I got a string which I need to separate by another string which is a substring of the original one. Let's say I got the following text:
string s = "<DOC>something here <TEXT> and some stuff here </TEXT></DOC>"
And I want to retrieve:
"and some stuff here"
I need to get the string between the "<TEXT>" and his locker "</TEXT>".
I don't manage to do so with the common split method of string even though one of the function parameters is of type string[]. What I am trying is :
Console.Write(s.Split("<TEXT>")); // Which doesn't compile
Thanks in advance for your kind help.

var start = s.IndexOf("<TEXT>");
var end = s.IndexOf("</TEXT>", start+1);
string res;
if (start >= 0 && end > 0) {
res = s.Substring(start, end-start-1).Trim();
} else {
res = "NOT FOUND";
}

Splitting on "<TEXT>" isn't going to help you in this case anyway, since the close tag is "</TEXT>".
The most robust solution would be to parse it properly as XML. C# provides functionality for doing that.
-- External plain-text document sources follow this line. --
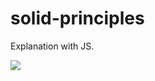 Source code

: # solid-principles

Explanation with JS.

<img src='https://img-a.udemycdn.com/course/750x422/1236992_0e20_5.jpg'>
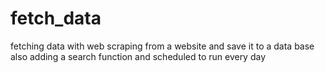 # fetch_data
fetching data with web scraping from a website and save it to a data base also adding a search function and scheduled to run every day
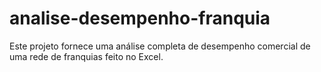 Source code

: # analise-desempenho-franquia
Este projeto fornece uma análise completa de desempenho comercial de uma rede de franquias feito no Excel.
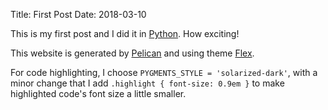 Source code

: Title: First Post
Date: 2018-03-10

This is my first post and I did it in [Python](https://www.python.org). How exciting!

This website is generated by [Pelican](http://getpelican.com) and using theme [Flex](https://github.com/alexandrevicenzi/flex).

For code highlighting, I choose `PYGMENTS_STYLE = 'solarized-dark'`, with a minor change that I add `.highlight { font-size: 0.9em }` to make highlighted code's font size a little smaller.
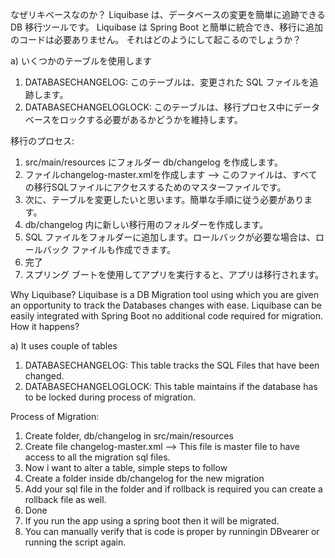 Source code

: なぜリキベースなのか？
Liquibase は、データベースの変更を簡単に追跡できる DB 移行ツールです。
Liquibase は Spring Boot と簡単に統合でき、移行に追加のコードは必要ありません。
それはどのようにして起こるのでしょうか？

a) いくつかのテーブルを使用します
1) DATABASECHANGELOG: このテーブルは、変更された SQL ファイルを追跡します。
2) DATABASECHANGELOGLOCK: このテーブルは、移行プロセス中にデータベースをロックする必要があるかどうかを維持します。

移行のプロセス:
1) src/main/resources にフォルダー db/changelog を作成します。
2) ファイルchangelog-master.xmlを作成します --> このファイルは、すべての移行SQLファイルにアクセスするためのマスターファイルです。
3) 次に、テーブルを変更したいと思います。簡単な手順に従う必要があります。
4) db/changelog 内に新しい移行用のフォルダーを作成します。
5) SQL ファイルをフォルダーに追加します。ロールバックが必要な場合は、ロールバック ファイルも作成できます。
6) 完了
7) スプリング ブートを使用してアプリを実行すると、アプリは移行されます。


Why Liquibase?
Liquibase is a DB Migration tool using which you are given an opportunity to track the Databases changes with ease.
Liquibase can be easily integrated with Spring Boot no additional code required for migration.
How it happens?

a) It uses couple of tables
1) DATABASECHANGELOG: This table tracks the SQL Files that have been changed.
2) DATABASECHANGELOGLOCK: This table maintains if the database has to be locked during process of migration.

Process of Migration:
1) Create folder, db/changelog in src/main/resources
2) Create file changelog-master.xml --> This file is master file to have access to all the migration sql files.
3) Now i want to alter a table, simple steps to follow 
4) Create a folder inside db/changelog for the new migration
5) Add your sql file in the folder and if rollback is required you can create a rollback file as well.
6) Done
7) If you run the app using a spring boot then it will be migrated.
8) You can manually verify that is code is proper by runningin DBvearer or running the script again.
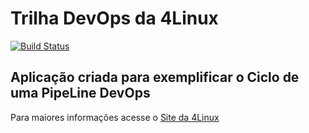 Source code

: # Trilha DevOps da 4Linux

<!-- Altere a Flag abaixo com sua URL do Travis -->
[![Build Status](https://travis-ci.com/lgouveia9/DevOpsLab-HelloWorld.svg?branch=master)](https://travis-ci.com/lgouveia9/DevOpsLab-HelloWorld)
## Aplicação criada para exemplificar o Ciclo de uma PipeLine DevOps


Para maiores informações acesse o [Site da 4Linux](https://www.4linux.com.br/cursos/devops)
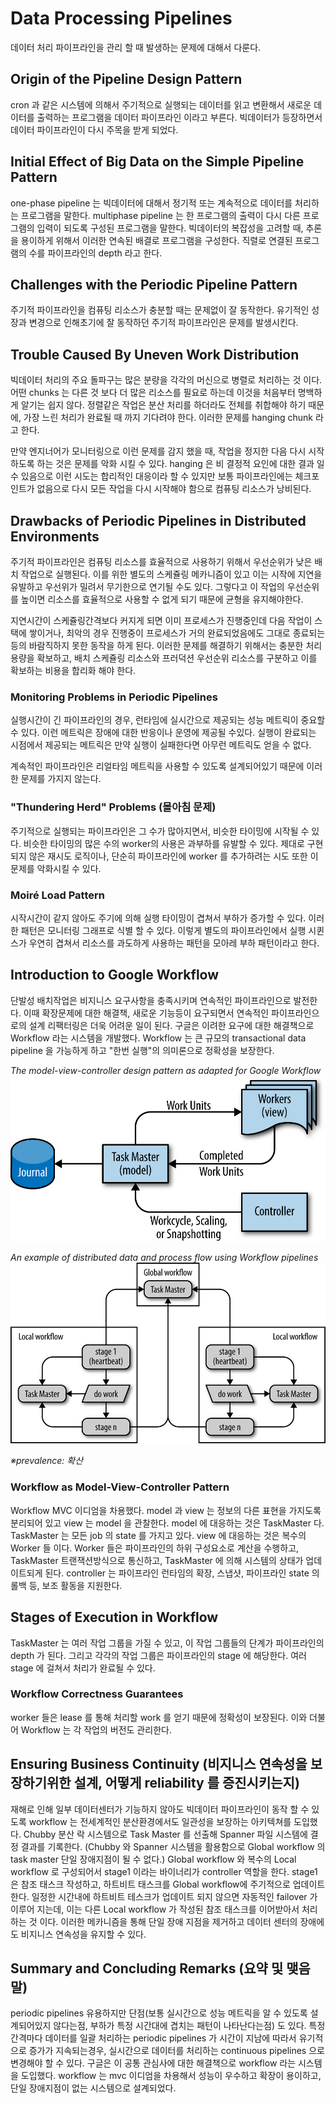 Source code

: # Data Processing Pipelines
데이터 처리 파이프라인을 관리 할 때 발생하는 문제에 대해서 다룬다.

## Origin of the Pipeline Design Pattern
cron 과 같은 시스템에 의해서 주기적으로 실행되는 데이터를 읽고 변환해서 새로운 데이터를 출력하는 프로그램을 데이터 파이프라인 이라고 부른다.
빅데이터가 등장하면서 데이터 파이프라인이 다시 주목을 받게 되었다.

## Initial Effect of Big Data on the Simple Pipeline Pattern
one-phase pipeline 는 빅데이터에 대해서 정기적 또는 계속적으로 데이터를 처리하는 프로그램을 말한다.
multiphase pipeline 는 한 프로그램의 출력이 다시 다른 프로그램의 입력이 되도록 구성된 프로그램을 말한다.
빅데이터의 복잡성을 고려할 때, 추론을 용이하게 위해서 이러한 연속된 배결로 프로그램을 구성한다.
직렬로 연결된 프로그램의 수를 파이프라인의 depth 라고 한다.

## Challenges with the Periodic Pipeline Pattern
주기적 파이프라인을 컴퓨팅 리소스가 충분할 때는 문제없이 잘 동작한다. 
유기적인 성장과 변경으로 인해초기에 잘 동작하던 주기적 파이프라인은 문제를 발생시킨다.

## Trouble Caused By Uneven Work Distribution
빅데이터 처리의 주요 돌파구는 많은 분량을 각각의 머신으로 병렬로 처리하는 것 이다.
어떤 chunks 는 다른 것 보다 더 많은 리소스를 필요로 하는데 이것을 처음부터 명백하게 알기는 쉽지 않다.
정렬같은 작업은 분산 처리를 하더라도 전체를 취합해야 하기 때문에, 가장 느린 처리가 완료될 때 까지 기다려야 한다. 
이러한 문제를 hanging chunk 라고 한다.

만약 엔지너어가 모니터링으로 이런 문제를 감지 했을 때, 작업을 정지한 다음 다시 시작하도록 하는 것은 문제를 악화 시킬 수 있다.
hanging 은 비 결정적 요인에 대한 결과 일 수 있음으로 이런 시도는 합리적인 대응이라 할 수 있지만 
보통 파이프라인에는 체크포인트가 없음으로 다시 모든 작업을 다시 시작해야 함으로 컴퓨팅 리소스가 낭비된다.

## Drawbacks of Periodic Pipelines in Distributed Environments
주기적 파이프라인은 컴퓨팅 리소스를 효율적으로 사용하기 위해서 우선순위가 낮은 배치 작업으로 실행된다. 
이를 위한 별도의 스케쥴링 메카니즘이 있고 이는 시작에 지연을 유발하고 우선위가 밀려서 무기한으로 연기될 수도 있다. 
그렇다고 이 작업의 우선순위를 높이면 리소스를 효율적으로 사용할 수 없게 되기 때문에 균형을 유지해야한다.

지연시간이 스케쥴링간격보다 커지게 되면 이미 프로세스가 진행중인데 다음 작업이 스택에 쌓이거나, 
최악의 경우 진행중이 프로세스가 거의 완료되었음에도 그대로 종료되는등의 바람직하지 못한 동작을 하게 된다.
이러한 문제를 해결하기 위해서는 충분한 처리용량을 확보하고, 배치 스케쥴링 리소스와 프러덕션 우선순위 리소스를 구분하고 이를 확보하는 비용을 합리화 해야 한다.

### Monitoring Problems in Periodic Pipelines
실행시간이 긴 파이프라인의 경우, 런타임에 실시간으로 제공되는 성능 메트릭이 중요할 수 있다.
이런 메트릭은 장애에 대한 반응이나 운영에 제공될 수있다.
실행이 완료되는 시점에서 제공되는 메트릭은 만약 실행이 실패한다면 아무런 메트릭도 얻을 수 없다.

계속적인 파이프라인은 리얼타임 메트릭을 사용할 수 있도록 설계되어있기 때문에 이러한 문제를 가지지 않는다.

### "Thundering Herd" Problems (몰아침 문제)
주기적으로 실행되는 파이프라인은 그 수가 많아지면서, 비슷한 타이밍에 시작될 수 있다.
비슷한 타이밍의 많은 수의 worker의 사용은 과부하를 유발할 수 있다.
제대로 구현되지 않은 재시도 로직이나, 단순히 파이프라인에 worker 를 추가하려는 시도 또한 이 문제를 악화시킬 수 있다.

### Moiré Load Pattern
시작시간이 같지 않아도 주기에 의해 실행 타이밍이 겹쳐서 부하가 증가할 수 있다. 이러한 패턴은 모니터링 그래프로 식별 할 수 있다. 
이렇게 별도의 파이프라인에서 실행 시퀸스가 우연히 겹쳐서 리소스를 과도하게 사용하는 패턴을 모아레 부하 패턴이라고 한다.


## Introduction to Google Workflow
단발성 배치작업은 비지니스 요구사항을 충족시키며 연속적인 파이프라인으로 발전한다.
이때 확장문제에 대한 해결책, 새로운 기능등이 요구되면서 연속적인 파이프라인으로의 설계 리팩터링은 더욱 어려운 일이 된다.
구글은 이려한 요구에 대한 해결책으로 Workflow 라는 시스템을 개발했다.
Workflow 는 큰 규모의 transactional data pipeline 을 가능하게 하고 "한번 실행"의 의미론으로 정확성을 보장한다.

_The model-view-controller design pattern as adapted for Google Workflow_  
![The model-view-controller design pattern as adapted for Google Workflow](workflow.jpg)

_An example of distributed data and process flow using Workflow pipelines_  
![An example of distributed data and process flow using Workflow pipelines](styled_workflow.png)


_※prevalence: 확산_
### Workflow as Model-View-Controller Pattern
Workflow MVC 이디엄을 차용했다. model 과 view 는 정보의 다른 표현을 가지도록 분리되어 있고 view 는 model 을 관찰한다. 
model 에 대응하는 것은 TaskMaster 다.
TaskMaster 는 모든 job 의 state 를 가지고 있다.
view 에 대응하는 것은 복수의 Worker 들 이다.
Worker 들은 파이프라인의 하위 구성요소로 계산을 수행하고, TaskMaster 트랜잭션방식으로 통신하고, 
TaskMaster 에 의해 시스템의 상태가 업데이트되게 된다. 
controller 는 파이프라인 런타임의 확장, 스냅샷, 파이프라인 state 의 롤백 등, 보조 활동을 지원한다.

## Stages of Execution in Workflow
TaskMaster 는 여러 작업 그룹을 가질 수 있고, 이 작업 그룹들의 단계가 파이프라인의 depth 가 된다.
그리고 각각의 작업 그룹은 파이프라인의 stage 에 해당한다.
여러 stage 에 걸쳐서 처리가 완료될 수 있다. 

### Workflow Correctness Guarantees
worker 들은 lease 를 통해 처리할 work 를 얻기 때문에 정확성이 보장된다.
이와 더불어 Workflow 는 각 작업의 버전도 관리한다.


## Ensuring Business Continuity (비지니스 연속성을 보장하기위한 설계, 어떻게 reliability 를 증진시키는지)
재해로 인해 일부 데이터센터가 기능하지 않아도 빅데이터 파이프라인이 동작 할 수 있도록 workflow 는 전세계적인 분산환경에서도 일관성을 보장하는 아키텍쳐를 도입했다.
Chubby 분산 락 시스템으로 Task Master 를 선출해 Spanner 파일 시스템에 결정 결과를 기록한다. 
(Chubby 와 Spanner 시스템을 활용함으로 Global workflow 의 task master 단일 장애지점이 될 수 없다.)
Global workflow 와 복수의 Local workflow 로 구성되어서 stage1 이라는 바이너리가 controller 역할을 한다.
stage1 은 참조 태스크 작성하고, 하트비트 태스크를 Global workflow에 주기적으로 업데이트 한다.
일정한 시간내에 하트비트 테스크가 업데이트 되지 않으면 자동적인 failover 가 이루어 지는데,
이는 다른 Local workflow 가 작성된 참조 태스크를 이어받아서 처리하는 것 이다.
이러한 메카니즘을 통해 단일 장애 지점을 제거하고 데이터 센터의 장애에도 비지니스 연속성을 유지할 수 있다.  


## Summary and Concluding Remarks (요약 및 맺음말)
periodic pipelines 유용하지만 단점(보통 실시간으로 성능 메트릭을 알 수 있도록 설계되어있지 않다는점, 부하가 특정 시간대에 겹치는 패턴이 나타난다는점) 도 있다.
특정 간격마다 데이터를 일괄 처리하는 periodic pipelines 가 시간이 지남에 따라서 유기적으로 증가가 지속되는경우, 실시간으로 데이터를 처리하는 continuous pipelines 으로 변경해야 할 수 있다.
구글은 이 공통 관심사에 대한 해결책으로 workflow 라는 시스템을 도입했다.
workflow 는 mvc 이디엄을 차용해서 성능이 우수하고 확장이 용이하고, 단일 장애지점이 없는 시스템으로 설계되었다. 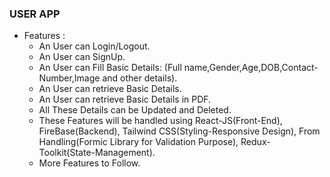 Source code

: ### USER APP

- Features :
  - An User can Login/Logout.
  - An User can SignUp.
  - An User can Fill Basic Details: (Full name,Gender,Age,DOB,Contact-Number,Image and other details).
  - An User can retrieve Basic Details.
  - An User can retrieve Basic Details in PDF.
  - All These Details can be Updated and Deleted.
  - These Features will be handled using React-JS(Front-End), FireBase(Backend), Tailwind CSS(Styling-Responsive Design), From Handling(Formic Library for Validation Purpose), Redux-Toolkit(State-Management).
  - More Features to Follow.
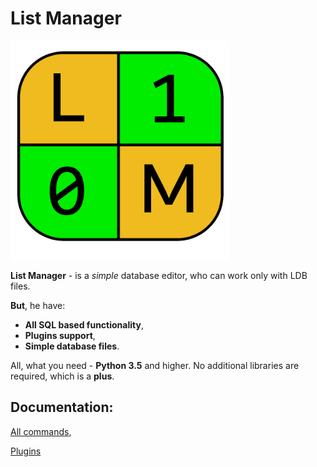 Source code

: # List Manager

<img src="LM-icon.png" height=350>

**List Manager** - is a _simple_ database editor, who can work only with LDB files. 

**But**, he have:
* **All SQL based functionality**,
* **Plugins support**,
* **Simple database files**.

All, what you need - **Python 3.5** and higher. No additional libraries are required, which is a **plus**.

## Documentation:
[All commands](docs/ALL_COMMANDS.md),

[Plugins](docs/PLUGINS.md) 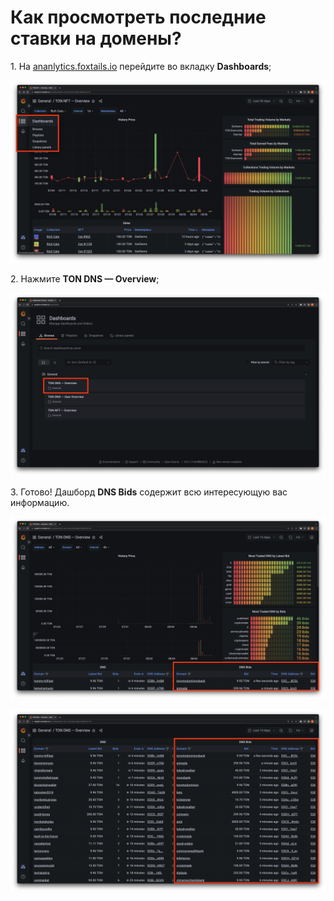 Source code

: # Как просмотреть последние ставки на домены?

1\. На [ananlytics.foxtails.io](https://analytics.foxtails.io) перейдите во вкладку **Dashboards**;

![](<../../.gitbook/assets/Screenshot 2022-08-07 at 5.30.37 PM.png>)

2\.  Нажмите **TON DNS — Overview**;

&#x20;![](<../../.gitbook/assets/Screenshot 2022-08-07 at 6.01.40 PM.png>)

3\.  Готово! Дашборд **DNS Bids** содержит всю интересующую вас информацию.

&#x20;![](<../../.gitbook/assets/Screenshot 2022-08-07 at 6.03.40 PM.png>)

![](<../../.gitbook/assets/Screenshot 2022-08-07 at 6.04.03 PM.png>)

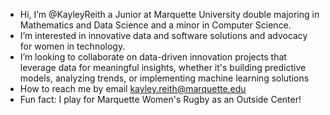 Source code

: - Hi, I’m @KayleyReith a Junior at Marquette University double majoring in Mathematics and Data Science and a minor in Computer Science. 
- I’m interested in innovative data and software solutions and advocacy for women in technology. 
- I’m looking to collaborate on data-driven innovation projects that leverage data for meaningful insights, whether it's building predictive models, analyzing trends, or implementing machine learning solutions
- How to reach me by email kayley.reith@marquette.edu
- Fun fact: I play for Marquette Women's Rugby as an Outside Center!

<!---
KayleyReith/KayleyReith is a ✨ special ✨ repository because its `README.md` (this file) appears on your GitHub profile.
You can click the Preview link to take a look at your changes.
--->
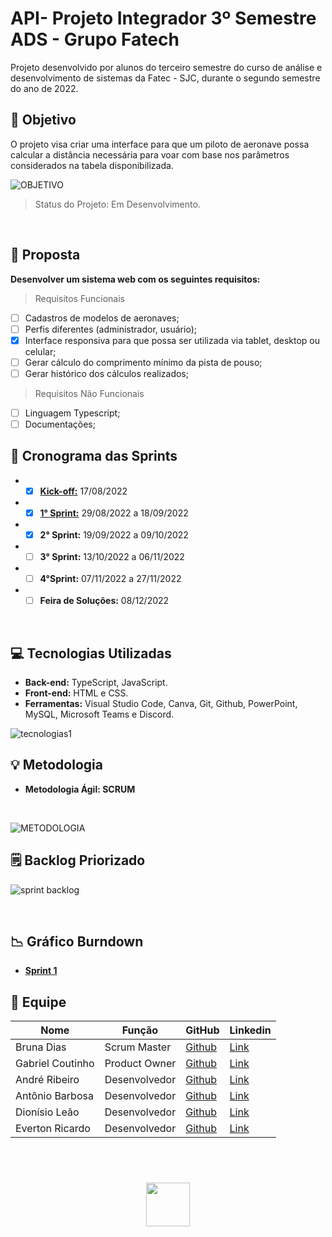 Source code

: # API- Projeto Integrador 3º Semestre ADS - Grupo Fatech
Projeto desenvolvido por alunos do terceiro semestre do curso de análise e desenvolvimento de sistemas da Fatec - SJC, durante o segundo semestre do ano de 2022.

## 🎯 Objetivo
O projeto visa criar uma interface para que um piloto de aeronave possa calcular a distância necessária para voar com base nos parâmetros considerados na <link>tabela</link> disponibilizada.

![OBJETIVO](https://user-images.githubusercontent.com/89141910/190279088-66737cb2-178c-471e-919b-cd803429b3f6.png)

> Status do Projeto: Em Desenvolvimento.

</br>

## 📩 Proposta
**Desenvolver um sistema web com os seguintes requisitos:**

> Requisitos Funcionais

- [ ] Cadastros de modelos de aeronaves;
- [ ] Perfis diferentes (administrador, usuário);
- [X] Interface responsiva para que possa ser utilizada via tablet, desktop ou celular;
- [ ] Gerar cálculo do comprimento mínimo da pista de pouso;
- [ ] Gerar histórico dos cálculos realizados;

> Requisitos Não Funcionais

- [ ] Linguagem Typescript;
- [ ] Documentações;
    
 ## 📅 Cronograma das Sprints 

 - - [X] <a href="https://github.com/Grupo-4-Fatech/API-3Semestre/blob/main/Sprint1/Documentacao/Kick-off.pdf">**Kick-off:**</a> 17/08/2022
 - - [X] <a href="https://github.com/Grupo-4-Fatech/API-3Semestre/tree/main/Sprint1">**1° Sprint:**</a> 29/08/2022 a 18/09/2022<br>
 - - [X] **2° Sprint:** 19/09/2022 a 09/10/2022
 - - [ ] **3° Sprint:** 13/10/2022 a 06/11/2022
 - - [ ] **4°Sprint:** 07/11/2022 a 27/11/2022
 - - [ ] **Feira de Soluções:** 08/12/2022
 
 </br>
    
 ## 💻 Tecnologias Utilizadas

 - **Back-end:** TypeScript, JavaScript.
- **Front-end:** HTML e CSS.
- **Ferramentas:** Visual Studio Code, Canva, Git, Github, PowerPoint, MySQL, Microsoft Teams e Discord.

![tecnologias1](https://user-images.githubusercontent.com/89141910/190279653-b5f94f54-0b5c-4d58-a517-4e501b87d351.png)


## 💡 Metodologia

<ul> <li> <strong>Metodologia Ágil: SCRUM </strong> </li> </ul>
</br>

![METODOLOGIA](https://user-images.githubusercontent.com/89141910/190282709-8313ede3-7fc9-42dc-9262-a76d7a82d161.png)


## 🗒️ Backlog Priorizado

![sprint backlog](https://user-images.githubusercontent.com/89141910/190280881-e8429cee-c064-4ed9-a293-7e75a451ec47.png)


</br>

## 📉 Gráfico Burndown

- <a href="https://github.com/Grupo-4-Fatech/API-3Semestre/blob/main/Sprint1/Documentacao/Burndown%20Geral%20-%20burndown%20sprint%201.pdf">**Sprint 1**</a>
 
## 👥 Equipe

| Nome            | Função       | GitHub                                                       | Linkedin |
|-----------------|--------------|--------------------------------------------------------------|----------|
| Bruna Dias   | Scrum Master | <a href="https://github.com/brunadias3" target="_blank">Github</a> |<a href="https://www.linkedin.com/in/bruna-dias-977b611b9/" target="_blank">Link</a>|
| Gabriel Coutinho| Product Owner| <a href="https://github.com/Gabriel-Coutinho0" target="_blank">Github</a> | <a href="https://www.linkedin.com/in/gabriel-silva-b778a31aa" target="_blank">Link</a>|
| André Ribeiro   | Desenvolvedor| <a href="https://github.com/New-Tomorrow" target="_blank">Github</a> | <a href="https://www.linkedin.com/in/andre-ramos-ribeiro-320621226/" target="_blank">Link</a>|
| Antônio Barbosa | Desenvolvedor| <a href="https://github.com/Antonio-Barbosa" target="_blank">Github</a> | <a href="https://www.linkedin.com/in/antonio-marcelo-9a5b68181" target="_blank">Link</a>|
| Dionísio Leão   | Desenvolvedor| <a href="https://github.com/dsslleagion" target="_blank">Github</a> | <a href="https://www.linkedin.com/in/dionisio-samuel-dos-santos-le%C3%A3o-616848226/" target="_blank">Link</a>|
| Everton Ricardo | Desenvolvedor| <a href="https://github.com/Evertonrwr" target="_blank">Github</a> | <a href="https://www.linkedin.com/in/everton-rocha-1a456b20b" target="_blank">Link</a>|

</br>

 <h1 align="center"> <img src = "https://fatecsjc-prd.azurewebsites.net/images/logo/fatecsjc_400x192.png" height="70"  align="auto">
  
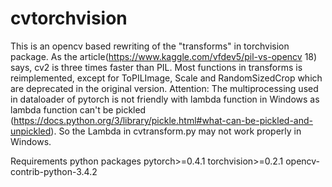 # cvtorchvision
This is an opencv based rewriting of the "transforms" in torchvision package.
As the article(https://www.kaggle.com/vfdev5/pil-vs-opencv 18) says, cv2 is three times faster than PIL.
Most functions in transforms is reimplemented, except for ToPILImage, Scale and RandomSizedCrop which are deprecated in the original version.
Attention: The multiprocessing used in dataloader of pytorch is not friendly with lambda function in Windows as lambda function can't be pickled (https://docs.python.org/3/library/pickle.html#what-can-be-pickled-and-unpickled).
So the Lambda in cvtransform.py may not work properly in Windows.

Requirements
python packages
pytorch>=0.4.1
torchvision>=0.2.1
opencv-contrib-python-3.4.2
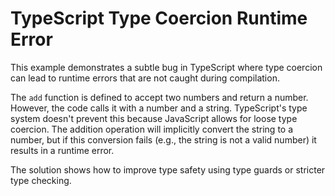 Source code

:# TypeScript Type Coercion Runtime Error

This example demonstrates a subtle bug in TypeScript where type coercion can lead to runtime errors that are not caught during compilation.

The `add` function is defined to accept two numbers and return a number.  However, the code calls it with a number and a string.  TypeScript's type system doesn't prevent this because JavaScript allows for loose type coercion.  The addition operation will implicitly convert the string to a number, but if this conversion fails (e.g., the string is not a valid number) it results in a runtime error.

The solution shows how to improve type safety using type guards or stricter type checking. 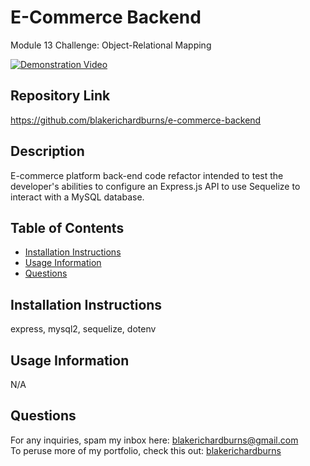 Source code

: # E-Commerce Backend
Module 13 Challenge: Object-Relational Mapping

[![Demonstration Video](https://img.youtube.com/vi/n3FRJjvBgUg/maxresdefault.jpg)](https://youtu.be/n3FRJjvBgUg)

## Repository Link
https://github.com/blakerichardburns/e-commerce-backend

## Description
E-commerce platform back-end code refactor intended to test the developer's abilities to configure an Express.js API to use Sequelize to interact with a MySQL database.

 ## Table of Contents
  * [Installation Instructions](#installation-instructions)
  * [Usage Information](#usage-information) 
  * [Questions](#questions)

  ## Installation Instructions
  express, mysql2, sequelize, dotenv

  ## Usage Information
  N/A

  ## Questions
  For any inquiries, spam my inbox here: blakerichardburns@gmail.com <br>
  To peruse more of my portfolio, check this out: [blakerichardburns](https://github.com/blakerichardburns)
The second example at http://msdn.microsoft.com/en-us/library/cc189056%28v=vs.95%29.aspx should put you on the right track.
However, if you're just looking for a quick-and-dirty one-time solution your best bet is going to be to hand-code something, such as dasblinkenlight's solution above.

var output = new List<String>();
foreach (Match match in Regex.Matches(source, "<TEXT>(.*?)</TEXT>")) {
output.Add(match.Groups[1].Value);
}

string s = "<DOC>something here <TEXT> and some stuff here </TEXT></DOC>";
string result = Regex.Match(s, "(?<=<TEXT>).*?(?=</TEXT>)").Value;
EDIT: I am using this regex pattern (?<=prefix)find(?=suffix) which will match a position between a prefix and a suffix.
EDIT 2:
Find several results:
MatchCollection matches = Regex.Matches(s, "(?<=<TEXT>).*?(?=</TEXT>)");
foreach (Match match in matches) {
Console.WriteLine(match.Value);
}

If last tag is </doc> then you could use XElement.Load to load XML and then go through it to discover wanted element (you could also use Linq To XML).
If this is not necessarily correct XML string, you could always go with Regural Expressions to find desired part of text. In this case expression should not be to hard to write it yourself.

Related

Check array for string that starts with given one (ignoring case)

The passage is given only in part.